Rivera v Core Cont. Constr. 3, LLC
2013 NY Slip Op 03788 [106 AD3d 636]
May 28, 2013
Appellate Division, First Department
Published by New York State Law Reporting Bureau pursuant to Judiciary Law § 431.
As corrected through Wednesday, June 26, 2013


Richard Rivera, Plaintiff,
v
Core Continental Construction 3, LLC, et al., Defendants. Core Continental Construction 3, LLC, Third-Party Plaintiff-Respondent, v Mt. Hawley Insurance Company, Third-Party Defendant-Appellant, et al., Third-Party Defendants.

[*1] Kenney Shelton Liptak Nowak LLP, Buffalo (Timothy E. Delahunt of counsel), for appellant.

Pollack, Pollack, Isaac DeCicco, New York (Jillian Rosen of counsel), for Core Continental Construction 3, LLC, respondent.

Order, Supreme Court, Bronx County (Julia I. Rodriguez, J.), entered April 4, 2012, which, to the extent appealed from as limited by the briefs, denied third-party defendant Mt. Hawley's motion for summary judgment, unanimously reversed, on the law, without costs, the motion granted, and it is declared that Mt. Hawley is not obligated to defend or indemnify defendant/third-party plaintiff Core in the main personal injury action.

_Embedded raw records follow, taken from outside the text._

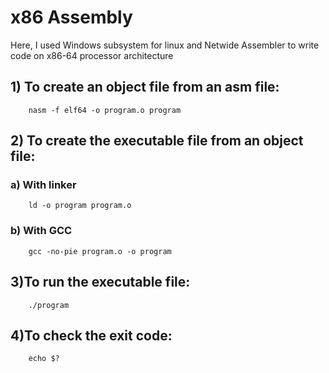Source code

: # x86 Assembly
Here, I used Windows subsystem for linux and Netwide Assembler to write code on x86-64 processor architecture

## 1) To create an object file from an asm file:
        nasm -f elf64 -o program.o program

## 2) To create the executable file from an object file:
### a) With linker
        ld -o program program.o
### b) With GCC
        gcc -no-pie program.o -o program

## 3)To run the executable file:
        ./program

## 4)To check the exit code:
        echo $?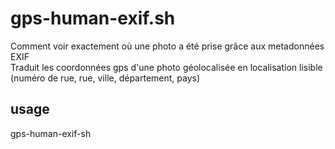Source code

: # gps-human-exif.sh #

Comment voir exactement où une photo a été prise grâce aux metadonnées EXIF  
Traduit les coordonnées gps d'une photo géolocalisée en localisation lisible (numéro de rue, rue, ville, département, pays)

## usage ##  
 gps-human-exif-sh  <photo-path>
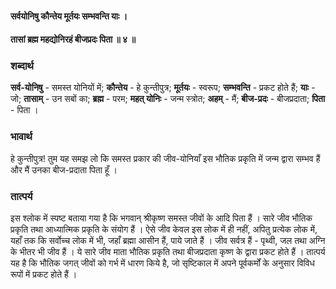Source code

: #### सर्वयोनिषु कौन्तेय मूर्तयः सम्भवन्ति याः ।
#### तासां ब्रह्म महद्योनिरहं बीजप्रदः पिता ॥ ४ ॥

### शब्दार्थ

**सर्व-योनिषु** - समस्त योनियों में; **कौन्तेय** - हे कुन्तीपुत्र; **मूर्तयः** - स्वरूप; **सम्भवन्ति** - प्रकट होते हैं; **याः** - जो; **तासाम्** - उन सबों का; **ब्रह्म** - परम; **महत् योनिः** - जन्म स्त्रोत; **अहम्** - मैं; **बीज-प्रदः** - बीजप्रदाता; **पिता** - पिता ।

### भावार्थ

हे कुन्तीपुत्र! तुम यह समझ लो कि समस्त प्रकार की जीव-योनियाँ इस भौतिक प्रकृति में जन्म द्वारा सम्भव हैं और मैं उनका बीज-प्रदाता पिता हूँ ।

### तात्पर्य

इस श्लोक में स्पष्ट बताया गया है कि भगवान् श्रीकृष्ण समस्त जीवों के आदि पिता हैं । सारे जीव भौतिक प्रकृति तथा आध्यात्मिक प्रकृति के संयोग हैं । ऐसे जीव केवल इस लोक में ही नहीं, अपितु प्रत्येक लोक में, यहाँ तक कि सर्वोच्च लोक में भी, जहाँ ब्रह्मा आसीन हैं, पाये जाते हैं । जीव सर्वत्र हैं - पृथ्वी, जल तथा अग्नि के भीतर भी जीव हैं । ये सारे जीव माता भौतिक प्रकृति तथा बीजप्रदाता कृष्ण के द्वारा प्रकट होते हैं । तात्पर्य यह है कि भौतिक जगत् जीवों को गर्भ में धारण किये है, जो सृष्टिकाल में अपने पूर्वकर्मों के अनुसार विविध रूपों में प्रकट होते हैं ।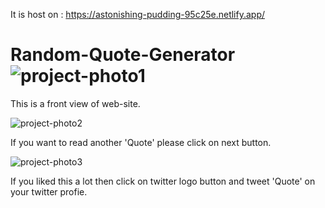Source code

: It is host on : https://astonishing-pudding-95c25e.netlify.app/

# Random-Quote-Generator![project-photo1](https://user-images.githubusercontent.com/95230102/184804546-d56f3cef-5519-4416-af69-eea8ebf345a7.png)
This is a front view of web-site.

![project-photo2](https://user-images.githubusercontent.com/95230102/184804699-6ba98fd3-c50a-48bc-be7c-8bc00660f3a3.png)

If you want to read another 'Quote' please click on next button.

![project-photo3](https://user-images.githubusercontent.com/95230102/184805011-d4e5c990-a9b6-4b25-b27c-ce348899f82b.png)

If you liked this a lot then click on twitter logo button and tweet 'Quote' on your twitter profie.

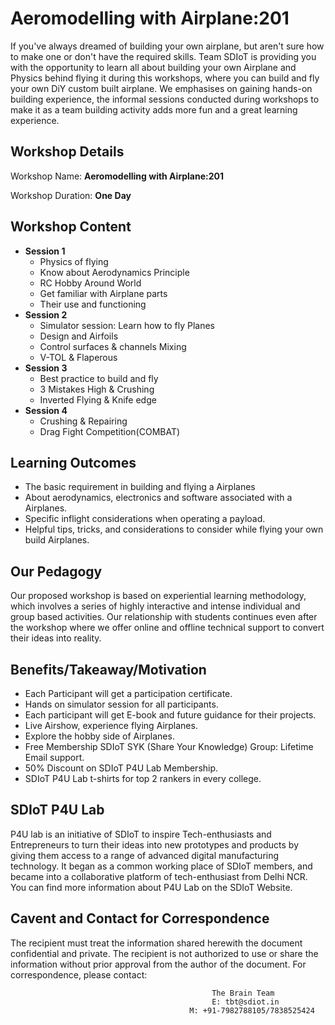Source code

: # Aeromodelling with Airplane:201
If you've always dreamed of building your own airplane, but aren't sure how to make one or don't have the required skills. Team SDIoT is providing you with the opportunity to learn all about building your own Airplane and Physics behind flying it during this workshops, where you can build and fly your own DiY custom built airplane. We emphasises on gaining hands-on building experience, the informal sessions conducted during workshops to make it as a team building activity adds more fun and a great learning experience.

## Workshop Details
Workshop Name: **Aeromodelling with Airplane:201**

Workshop Duration: **One Day**

## Workshop Content
+ **Session 1**
  + Physics of flying
  + Know about Aerodynamics Principle
  + RC Hobby Around World
  + Get familiar with Airplane parts
  + Their use and functioning
+ **Session 2**
  + Simulator session: Learn how to fly Planes
  + Design and Airfoils
  + Control surfaces & channels Mixing
  + V-TOL & Flaperous
+ **Session 3**
  + Best practice to build and fly
  + 3 Mistakes High & Crushing
  + Inverted Flying & Knife edge
+ **Session 4**
  + Crushing & Repairing
  + Drag Fight Competition(COMBAT)

## Learning Outcomes
+ The basic requirement in building and flying a Airplanes
+ About aerodynamics, electronics and software associated with a Airplanes.
+ Specific inflight considerations when operating a payload.
+ Helpful tips, tricks, and considerations to consider while flying your own build Airplanes.

## Our Pedagogy

Our proposed workshop is based on experiential learning methodology, which involves a series of highly interactive and intense individual and group based activities. Our relationship with students continues even after the workshop where we offer online and offline technical support to convert their ideas into reality.

## Benefits/Takeaway/Motivation
+ Each Participant will get a participation certificate.
+ Hands on simulator session for all participants.
+ Each participant will get E-book and future guidance for their projects.
+ Live Airshow, experience flying Airplanes.
+ Explore the hobby side of Airplanes.
+ Free Membership SDIoT SYK (Share Your Knowledge) Group: Lifetime Email support.
+ 50% Discount on SDIoT P4U Lab Membership.
+ SDIoT P4U Lab t-shirts for top 2 rankers in every college.

## SDIoT P4U Lab

P4U lab is an initiative of SDIoT to inspire Tech-enthusiasts and Entrepreneurs to turn their ideas into new prototypes and products by giving them access to a range of advanced digital manufacturing technology. It began as a common working place of SDIoT members, and became into a collaborative platform of tech-enthusiast from Delhi NCR. You can find more information about P4U Lab on the SDIoT Website.

## Cavent and Contact for Correspondence

The recipient must treat the information shared herewith the document confidential and private. The recipient is not authorized to use or share the information without prior approval from the author of the document. For correspondence, please contact:

                                                 The Brain Team
                                                 E: tbt@sdiot.in
                                            M: +91-7982788105/7838525424

 
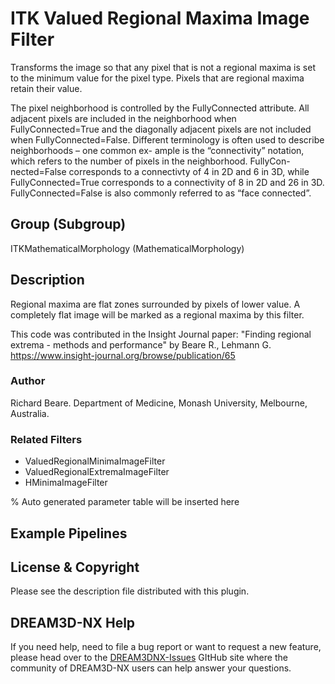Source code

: # ITK Valued Regional Maxima Image Filter

Transforms the image so that any pixel that is not a regional maxima is set to the minimum value for the pixel type. Pixels that are regional maxima retain their value.

The pixel neighborhood is controlled by the FullyConnected attribute. All adjacent pixels are included in
the neighborhood when FullyConnected=True and the diagonally adjacent pixels are not included when
FullyConnected=False. Different terminology is often used to describe neighborhoods – one common ex-
ample is the “connectivity” notation, which refers to the number of pixels in the neighborhood. FullyCon-
nected=False corresponds to a connectivty of 4 in 2D and 6 in 3D, while FullyConnected=True corresponds
to a connectivity of 8 in 2D and 26 in 3D. FullyConnected=False is also commonly referred to as “face
connected”.

## Group (Subgroup)

ITKMathematicalMorphology (MathematicalMorphology)

## Description

Regional maxima are flat zones surrounded by pixels of lower value. A completely flat image will be marked as a regional maxima by this filter.

This code was contributed in the Insight Journal paper: "Finding regional extrema - methods and performance" by Beare R., Lehmann G. <https://www.insight-journal.org/browse/publication/65>

### Author

 Richard Beare. Department of Medicine, Monash University, Melbourne, Australia.

### Related Filters

- ValuedRegionalMinimaImageFilter
- ValuedRegionalExtremaImageFilter
- HMinimaImageFilter

% Auto generated parameter table will be inserted here

## Example Pipelines

## License & Copyright

Please see the description file distributed with this plugin.

## DREAM3D-NX Help

If you need help, need to file a bug report or want to request a new feature, please head over to the [DREAM3DNX-Issues](https://github.com/BlueQuartzSoftware/DREAM3DNX-Issues) GItHub site where the community of DREAM3D-NX users can help answer your questions.

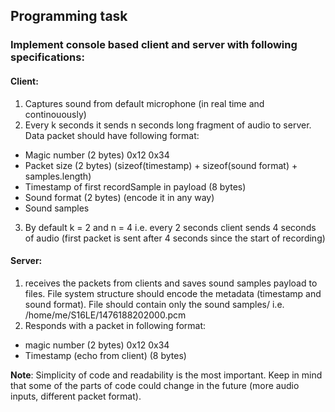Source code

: ## Programming task

### Implement console based client and server with following specifications:

#### Client:
1. Captures sound from default microphone (in real time and continouously)
2. Every k seconds it sends n seconds long fragment of audio to server. Data packet should have following format:
  * Magic number (2 bytes) 0x12 0x34
  * Packet size (2 bytes) (sizeof(timestamp) + sizeof(sound format) + samples.length)
  * Timestamp of first recordSample in payload (8 bytes)
  * Sound format (2 bytes) (encode it in any way) 
  * Sound samples
3. By default k = 2 and n = 4 i.e. every 2 seconds client sends 4 seconds of audio (first packet is sent after 4 seconds since the start of recording)

#### Server:
1. receives the packets from clients and saves sound samples payload to files. File system structure should encode the metadata (timestamp and sound format). File should contain only the sound samples/ i.e. /home/me/S16LE/1476188202000.pcm
2. Responds with a packet in following format:
  * magic number (2 bytes) 0x12 0x34
  * Timestamp (echo from client) (8 bytes) 

**Note**: Simplicity of code and readability is the most important. Keep in mind that some of the parts of code could change in the future (more audio inputs, different packet format).
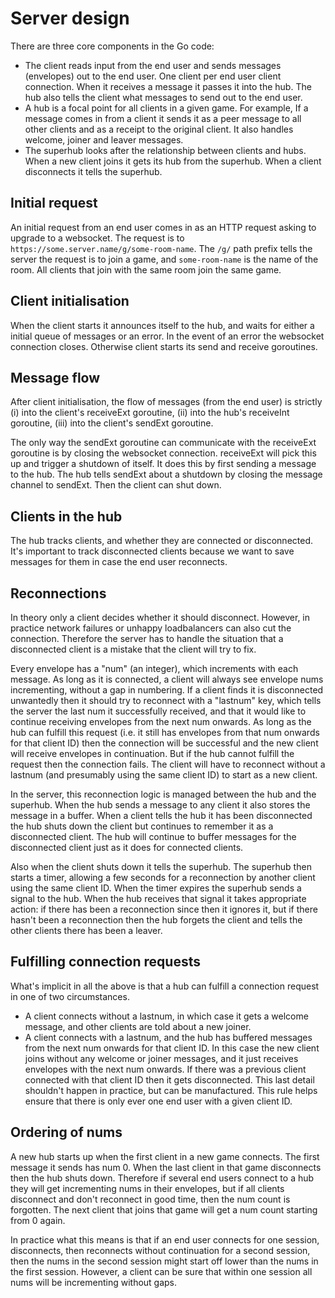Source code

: # Server design

There are three core components in the Go code:

* The client reads input from the end user and sends messages (envelopes)
  out to the end user. One client per end user client connection.
  When it receives a message it passes it into the hub.
  The hub also tells the client what messages to send out to the end user.
* A hub is a focal point for all clients in a given game. For example,
  If a message comes in from a client it sends it as a peer message
  to all other clients and as a receipt to the original client.
  It also handles welcome, joiner and leaver messages.
* The superhub looks after the relationship between clients and hubs.
  When a new client joins it gets its hub from the superhub.
  When a client disconnects it tells the superhub.

## Initial request

An initial request from an end user comes in as an HTTP request
asking to upgrade to a websocket. The request is to
`https://some.server.name/g/some-room-name`.
The `/g/` path prefix tells the server the request is to join a game,
and `some-room-name` is the name of the room. All clients that join
with the same room join the same game.

## Client initialisation

When the client starts it announces itself to the hub, and waits for
either a initial queue of messages or an error. In the event of an
error the websocket connection closes.
Otherwise client starts its send and receive goroutines.

## Message flow

After client initialisation, the
flow of messages (from the end user) is strictly
(i) into the client's receiveExt goroutine,
(ii) into the hub's receiveInt goroutine,
(iii) into the client's sendExt goroutine.

The only way the sendExt goroutine can communicate with the receiveExt
goroutine is by closing the websocket connection. receiveExt will
pick this up and trigger a shutdown of itself.
It does this by first sending a message to the hub.
The hub tells sendExt about a shutdown by closing the message channel
to sendExt. Then the client can shut down.

## Clients in the hub

The hub tracks clients, and whether they are connected or disconnected.
It's important to track disconnected clients because we want to save messages
for them in case the end user reconnects.

## Reconnections

In theory only a client decides whether it should disconnect. However,
in practice network failures or unhappy loadbalancers can also cut the
connection. Therefore the server has to handle the situation that a
disconnected client is a mistake that the client will try to fix.

Every envelope has a "num" (an integer), which increments with each message.
As long as it is connected, a client will always see envelope
nums incrementing, without a gap in numbering.
If a client finds it is disconnected
unwantedly then it should try to reconnect with a "lastnum" key, which
tells the server the last num it successfully received, and that it would
like to continue receiving envelopes from the next num onwards. As long as the
hub can fulfill this request (i.e. it still has envelopes from
that num onwards for that client ID) then the connection will be
successful and the new client will receive envelopes in continuation.
But if the hub cannot fulfill the request then the connection fails.
The client will have to reconnect
without a lastnum (and presumably using the same client ID) to start
as a new client.

In the server, this
reconnection logic is managed between the hub and the superhub.
When the hub sends a message to any client it also stores the message
in a buffer.
When a client tells the hub it has been disconnected
the hub shuts down the client but
continues to remember it as a disconnected client. The hub will continue
to buffer messages for the disconnected client just as it does for
connected clients.

Also when the client shuts down it tells the superhub. The superhub
then starts a timer, allowing a few seconds for a reconnection by another
client using the same client ID. When the timer expires the
superhub sends a signal to the hub. When the hub receives that signal it takes
appropriate action: if there has been a reconnection since then it ignores
it, but if there hasn't been a reconnection then the hub forgets the
client and tells the other clients there has been a leaver.

## Fulfilling connection requests

What's implicit in all the above is that a hub can fulfill a connection
request in one of two circumstances.

* A client connects without
  a lastnum, in which case it gets a welcome message, and other clients
  are told about a new joiner.
* A client connects with a lastnum,
  and the hub has buffered messages from the next num onwards for that
  client ID. In this case the new client joins without any welcome or joiner
  messages, and it just receives envelopes with the next num onwards.
  If there was a previous client connected with that client ID then it
  gets disconnected. This last detail shouldn't happen in practice,
  but can be manufactured.
  This rule helps ensure that there is only ever one end user with a
  given client ID.

## Ordering of nums

A new hub starts up when the first client in a new game connects.
The first message it sends has num 0. When the last client in that game
disconnects then the hub shuts down.
Therefore if several end users connect to a hub they will get incrementing
nums in their envelopes, but if all clients disconnect and don't reconnect
in good time, then the num count is forgotten. The next client that joins
that game will get a num count starting from 0 again.

In practice what this means is that if an end user connects for one session,
disconnects, then reconnects without continuation for a second session,
then the nums in the second session might start off lower than the nums in the
first session. However, a client can be sure that within one session
all nums will be incrementing without gaps.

The notice provision in the pre-2009 Mt. Hawley policy at issue operates as a condition precedent to coverage, and late notice of an occurrence, absent a valid excuse, vitiates coverage as a matter of law, regardless of any prejudice to Mt. Hawley (see National Union Fire Ins. Co. of Pittsburgh, Pa. v Great Am. E&S Ins. Co., 86 AD3d 425, 426 [1st Dept 2011]). Here, the underlying accident occurred on May 26, 2009, and there is no dispute that Core, the insured and general contractor, was immediately aware of the accident and plaintiff's injuries. Core, however, did not place Mt. Hawley on notice until November 2009; therefore, notice was untimely as a matter of law (see Brownstone Partners/AF&F, LLC v A. Aleem Constr., Inc., 18 AD3d 204, 205 [1st Dept 2005] [five-month delay untimely]; Paramount Ins. Co. v Rosedale Gardens, 293 AD2d 235 [1st Dept 2002] [7½-month delay untimely]).

Core's assertion that it had a reasonable, good-faith belief that the accident would not [*2]result in liability fails as a matter of law, given that Core's principal was aware of the accident within two days of its occurrence, it involved an accident at the project site and the injured person had to be transported by ambulance (see Tower Ins. Co. of N.Y. v Lin Hsin Long Co., 50 AD3d 305, 308 [1st Dept 2008]). Moreover, it is undisputed that Core did not undertake any investigation of the incident, or make inquiry regarding its alleged belief that it was not responsible for the area where the accident occurred. Thus, it could not have formed a reasonable belief of nonliability (see Great Canal Realty Corp. v Seneca Ins. Co., Inc., 5 NY3d 742, 743-744 [2005]; Tower Ins. Co. of N.Y. v Jaison John Realty Corp., 60 AD3d 418, 418-419 [1st Dept 2009]).

Based on the foregoing determination, the remaining issues need not be addressed. Concur—Acosta, J.P., Renwick, Richter and Feinman, JJ.